By common consent most of us began to accept the alternative term “Hebrew scriptures.” I’ve heard—and perhaps preached—many a sermon in which the preacher, after instinctively speaking of the Old Testament, backed off and said something like “um-ah-oops-um-ah . . . the Hebrew scriptures.” When citing the Torah one could always punt by calling it “Torah.” One imagined all Jewish and most intellectual, in-the-know people responding, “Thanks, thanks, you politically and interreligiously sophisticated and sensitive you!”

Now, my bathtub reading told me, Jewish and Christian revisions or reversions are under way. Friend Arnold Jacob Wolf writes in Judaism that “Old Testament” is “an opprobrium that some Jews, like Daniel Boyarin, prefer to the now more common ‘Hebrew Bible’ or “‘First Testament.’”

In Theology Today Bernd Janowski of Tübingen says he would argue on behalf of the traditional designation, “Old Testament.” He says, “Throughout the history of Christianity, the term ‘Old Testament’ has been understood time and again to refer to a book that is ‘obsolete’ and ‘superseded’ by the New Testament. This connotation can only be avoided and overcome in view of the subject matter.” Janowski cites a number of other terminological updaters who go back to “Old Testament.”
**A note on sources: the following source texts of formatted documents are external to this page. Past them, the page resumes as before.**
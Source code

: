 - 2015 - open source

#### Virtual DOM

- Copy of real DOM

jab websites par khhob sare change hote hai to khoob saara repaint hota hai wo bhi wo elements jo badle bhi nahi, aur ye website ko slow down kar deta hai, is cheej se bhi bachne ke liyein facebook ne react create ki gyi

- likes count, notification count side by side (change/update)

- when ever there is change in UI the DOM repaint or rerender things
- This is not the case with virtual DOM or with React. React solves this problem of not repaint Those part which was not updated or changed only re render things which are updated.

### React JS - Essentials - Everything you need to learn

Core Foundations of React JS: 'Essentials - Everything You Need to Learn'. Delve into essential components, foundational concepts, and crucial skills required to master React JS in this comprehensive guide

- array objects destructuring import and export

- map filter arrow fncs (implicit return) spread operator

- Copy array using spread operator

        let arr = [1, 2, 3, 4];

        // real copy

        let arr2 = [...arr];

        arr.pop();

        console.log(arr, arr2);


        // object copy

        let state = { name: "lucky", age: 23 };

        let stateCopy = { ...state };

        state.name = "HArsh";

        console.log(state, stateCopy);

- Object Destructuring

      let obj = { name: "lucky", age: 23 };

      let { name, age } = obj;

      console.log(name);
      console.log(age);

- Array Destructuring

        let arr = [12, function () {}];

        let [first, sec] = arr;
What to do? We have been similarly trained to replace “B.C.” and “A.D.” with “B.C.E.,” only to run into Jewish scholars who say, in effect, “Oh, call it B.C. and A.D., since you have succeeded in getting the world to number years from the time of Christ, anyhow.”

So now if a well-intentioned person says “Old Testament,” one crowd—the culturally lagging one, if Judaism and Theology Today authors are right—will accuse the speaker of being insensitive, “obsolete.” But say “Hebrew scriptures” or “First Testament” and the avant-garde scholars will leap on you. Or you can say “Old Testament” but then spend a paragraph, as Janowski implies is necessary, to let context and subject matter justify you.

If only advance-guard, guard and rear-guard could get their temporal acts together. Then those of us who want to be both current and sensitive would not have to stumble around.